» **Entries shown**
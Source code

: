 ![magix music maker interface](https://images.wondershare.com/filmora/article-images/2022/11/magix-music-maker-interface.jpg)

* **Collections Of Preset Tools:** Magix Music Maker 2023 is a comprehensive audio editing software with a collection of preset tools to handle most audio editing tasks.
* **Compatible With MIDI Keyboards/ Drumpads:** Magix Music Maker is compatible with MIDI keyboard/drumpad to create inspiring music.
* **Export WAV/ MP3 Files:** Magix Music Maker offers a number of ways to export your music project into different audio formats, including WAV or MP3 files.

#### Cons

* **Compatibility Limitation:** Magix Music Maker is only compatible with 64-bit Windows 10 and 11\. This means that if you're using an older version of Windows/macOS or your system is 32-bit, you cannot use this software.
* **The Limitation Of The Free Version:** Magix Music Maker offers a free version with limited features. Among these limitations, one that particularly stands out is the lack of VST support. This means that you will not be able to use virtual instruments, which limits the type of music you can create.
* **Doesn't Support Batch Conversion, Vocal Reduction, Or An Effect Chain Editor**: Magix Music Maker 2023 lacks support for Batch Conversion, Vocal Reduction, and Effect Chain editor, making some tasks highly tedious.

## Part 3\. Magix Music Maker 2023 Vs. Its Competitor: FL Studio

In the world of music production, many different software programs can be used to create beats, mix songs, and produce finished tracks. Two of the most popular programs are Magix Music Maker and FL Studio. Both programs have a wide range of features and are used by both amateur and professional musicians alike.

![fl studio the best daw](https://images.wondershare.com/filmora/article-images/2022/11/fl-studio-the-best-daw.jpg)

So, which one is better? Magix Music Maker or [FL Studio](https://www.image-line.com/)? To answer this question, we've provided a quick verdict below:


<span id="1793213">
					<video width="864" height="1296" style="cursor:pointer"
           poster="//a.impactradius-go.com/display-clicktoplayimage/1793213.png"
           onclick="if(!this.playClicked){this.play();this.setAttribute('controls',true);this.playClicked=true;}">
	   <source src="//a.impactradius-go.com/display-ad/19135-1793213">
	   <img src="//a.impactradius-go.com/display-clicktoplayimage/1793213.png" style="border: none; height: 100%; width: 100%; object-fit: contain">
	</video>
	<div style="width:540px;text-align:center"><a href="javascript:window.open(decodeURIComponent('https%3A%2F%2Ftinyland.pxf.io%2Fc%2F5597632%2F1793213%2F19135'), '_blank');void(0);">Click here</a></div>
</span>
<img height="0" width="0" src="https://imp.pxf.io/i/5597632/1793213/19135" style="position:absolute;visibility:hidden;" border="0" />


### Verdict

» **Prompt**
Would you repeat all the material exactly as it is shown?

» **Solution to this problem**
Source code

: ![magix music maker interface](https://images.wondershare.com/filmora/article-images/2022/11/magix-music-maker-interface.jpg)

* **Collections Of Preset Tools:** Magix Music Maker 2023 is a comprehensive audio editing software with a collection of preset tools to handle most audio editing tasks.
* **Compatible With MIDI Keyboards/ Drumpads:** Magix Music Maker is compatible with MIDI keyboard/drumpad to create inspiring music.
* **Export WAV/ MP3 Files:** Magix Music Maker offers a number of ways to export your music project into different audio formats, including WAV or MP3 files.

#### Cons

* **Compatibility Limitation:** Magix Music Maker is only compatible with 64-bit Windows 10 and 11\. This means that if you're using an older version of Windows/macOS or your system is 32-bit, you cannot use this software.
* **The Limitation Of The Free Version:** Magix Music Maker offers a free version with limited features. Among these limitations, one that particularly stands out is the lack of VST support. This means that you will not be able to use virtual instruments, which limits the type of music you can create.
* **Doesn't Support Batch Conversion, Vocal Reduction, Or An Effect Chain Editor**: Magix Music Maker 2023 lacks support for Batch Conversion, Vocal Reduction, and Effect Chain editor, making some tasks highly tedious.

## Part 3\. Magix Music Maker 2023 Vs. Its Competitor: FL Studio

In the world of music production, many different software programs can be used to create beats, mix songs, and produce finished tracks. Two of the most popular programs are Magix Music Maker and FL Studio. Both programs have a wide range of features and are used by both amateur and professional musicians alike.

![fl studio the best daw](https://images.wondershare.com/filmora/article-images/2022/11/fl-studio-the-best-daw.jpg)

So, which one is better? Magix Music Maker or [FL Studio](https://www.image-line.com/)? To answer this question, we've provided a quick verdict below:


<span id="1793213">
					<video width="864" height="1296" style="cursor:pointer"
           poster="//a.impactradius-go.com/display-clicktoplayimage/1793213.png"
           onclick="if(!this.playClicked){this.play();this.setAttribute('controls',true);this.playClicked=true;}">
	   <source src="//a.impactradius-go.com/display-ad/19135-1793213">
	   <img src="//a.impactradius-go.com/display-clicktoplayimage/1793213.png" style="border: none; height: 100%; width: 100%; object-fit: contain">
	</video>
	<div style="width:540px;text-align:center"><a href="javascript:window.open(decodeURIComponent('https%3A%2F%2Ftinyland.pxf.io%2Fc%2F5597632%2F1793213%2F19135'), '_blank');void(0);">Click here</a></div>
</span>
<img height="0" width="0" src="https://imp.pxf.io/i/5597632/1793213/19135" style="position:absolute;visibility:hidden;" border="0" />


### Verdict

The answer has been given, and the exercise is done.